** Opening Provided records block **
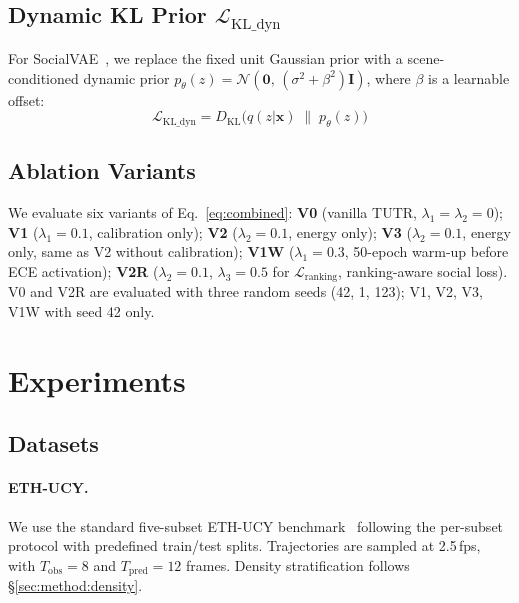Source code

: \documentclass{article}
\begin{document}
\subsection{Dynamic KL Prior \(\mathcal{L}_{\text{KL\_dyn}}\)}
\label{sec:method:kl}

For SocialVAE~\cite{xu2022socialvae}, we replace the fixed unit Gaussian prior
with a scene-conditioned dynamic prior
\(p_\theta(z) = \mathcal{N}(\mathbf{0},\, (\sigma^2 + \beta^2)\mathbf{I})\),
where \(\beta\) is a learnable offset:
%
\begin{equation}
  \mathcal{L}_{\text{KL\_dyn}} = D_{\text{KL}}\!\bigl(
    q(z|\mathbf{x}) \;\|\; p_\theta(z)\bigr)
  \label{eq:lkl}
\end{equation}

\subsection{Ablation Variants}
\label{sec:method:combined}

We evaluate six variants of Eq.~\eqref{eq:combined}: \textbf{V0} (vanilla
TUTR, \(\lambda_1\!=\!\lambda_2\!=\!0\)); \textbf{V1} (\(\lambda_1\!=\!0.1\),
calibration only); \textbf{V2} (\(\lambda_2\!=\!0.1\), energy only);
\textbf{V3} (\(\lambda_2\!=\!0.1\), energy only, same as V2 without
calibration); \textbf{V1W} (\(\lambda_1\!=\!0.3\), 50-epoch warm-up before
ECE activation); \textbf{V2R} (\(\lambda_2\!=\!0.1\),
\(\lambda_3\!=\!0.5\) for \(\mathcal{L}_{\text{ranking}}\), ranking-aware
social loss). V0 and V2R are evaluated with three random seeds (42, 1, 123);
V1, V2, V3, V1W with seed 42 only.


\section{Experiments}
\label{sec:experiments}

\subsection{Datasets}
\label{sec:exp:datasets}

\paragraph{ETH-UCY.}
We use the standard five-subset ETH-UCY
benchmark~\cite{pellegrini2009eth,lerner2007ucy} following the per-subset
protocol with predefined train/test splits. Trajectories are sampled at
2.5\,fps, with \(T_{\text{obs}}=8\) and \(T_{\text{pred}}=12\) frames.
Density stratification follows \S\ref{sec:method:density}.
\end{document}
** Closing Provided records block **
** Opening Provided records block **
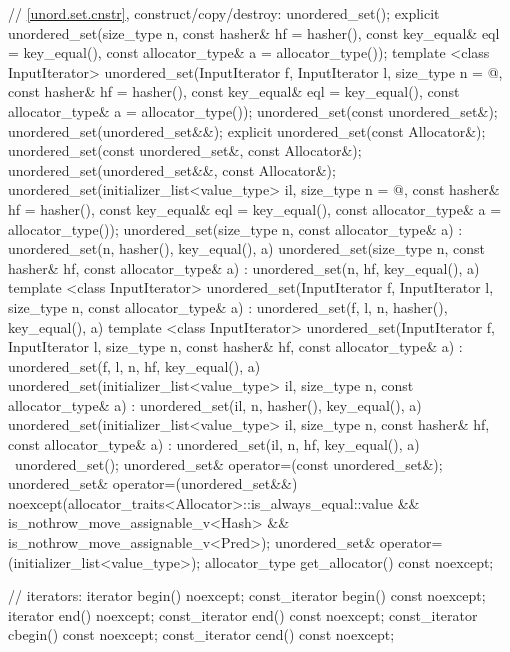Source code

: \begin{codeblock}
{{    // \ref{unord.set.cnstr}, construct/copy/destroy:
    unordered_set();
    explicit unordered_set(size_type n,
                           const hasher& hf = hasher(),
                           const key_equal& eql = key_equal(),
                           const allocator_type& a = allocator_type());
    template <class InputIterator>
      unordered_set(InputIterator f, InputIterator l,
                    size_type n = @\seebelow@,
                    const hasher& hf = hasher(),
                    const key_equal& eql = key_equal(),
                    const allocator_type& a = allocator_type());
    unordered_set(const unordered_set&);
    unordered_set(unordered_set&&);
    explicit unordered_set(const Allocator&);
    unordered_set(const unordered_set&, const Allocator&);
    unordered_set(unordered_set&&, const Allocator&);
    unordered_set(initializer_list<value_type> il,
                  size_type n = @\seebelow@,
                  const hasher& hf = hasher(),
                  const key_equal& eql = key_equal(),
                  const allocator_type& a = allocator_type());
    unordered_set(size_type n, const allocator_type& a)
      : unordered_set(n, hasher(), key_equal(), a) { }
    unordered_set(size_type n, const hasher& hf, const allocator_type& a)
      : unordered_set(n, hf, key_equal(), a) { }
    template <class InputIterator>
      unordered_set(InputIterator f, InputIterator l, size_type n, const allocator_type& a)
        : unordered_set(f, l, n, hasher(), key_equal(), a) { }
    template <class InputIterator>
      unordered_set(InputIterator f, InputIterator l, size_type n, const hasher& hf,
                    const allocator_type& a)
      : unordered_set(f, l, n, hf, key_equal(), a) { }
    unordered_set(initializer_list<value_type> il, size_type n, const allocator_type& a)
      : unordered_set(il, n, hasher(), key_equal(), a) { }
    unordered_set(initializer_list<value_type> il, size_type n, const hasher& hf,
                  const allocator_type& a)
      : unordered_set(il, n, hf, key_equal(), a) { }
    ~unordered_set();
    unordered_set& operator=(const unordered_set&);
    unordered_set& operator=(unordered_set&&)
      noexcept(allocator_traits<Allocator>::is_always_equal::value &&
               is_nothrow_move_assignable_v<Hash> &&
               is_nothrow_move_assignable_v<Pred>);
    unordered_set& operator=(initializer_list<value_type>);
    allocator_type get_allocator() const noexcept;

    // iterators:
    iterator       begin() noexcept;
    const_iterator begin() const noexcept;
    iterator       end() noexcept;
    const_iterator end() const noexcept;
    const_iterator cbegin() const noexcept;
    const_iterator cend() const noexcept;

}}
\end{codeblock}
** Closing Provided records block **
:: Work order ::
Would you copy, unchanged, the stretch of the records above that begins at the line containing "unordered_set(il, n, hf, key_equal(), a)" and ends at the line containing "const_iterator begin() const noexcept;", and only that?

:: Reply to the exercise ::
      : unordered_set(il, n, hf, key_equal(), a) { }
    ~unordered_set();
    unordered_set& operator=(const unordered_set&);
    unordered_set& operator=(unordered_set&&)
      noexcept(allocator_traits<Allocator>::is_always_equal::value &&
               is_nothrow_move_assignable_v<Hash> &&
               is_nothrow_move_assignable_v<Pred>);
    unordered_set& operator=(initializer_list<value_type>);
    allocator_type get_allocator() const noexcept;

    // iterators:
    iterator       begin() noexcept;
    const_iterator begin() const noexcept;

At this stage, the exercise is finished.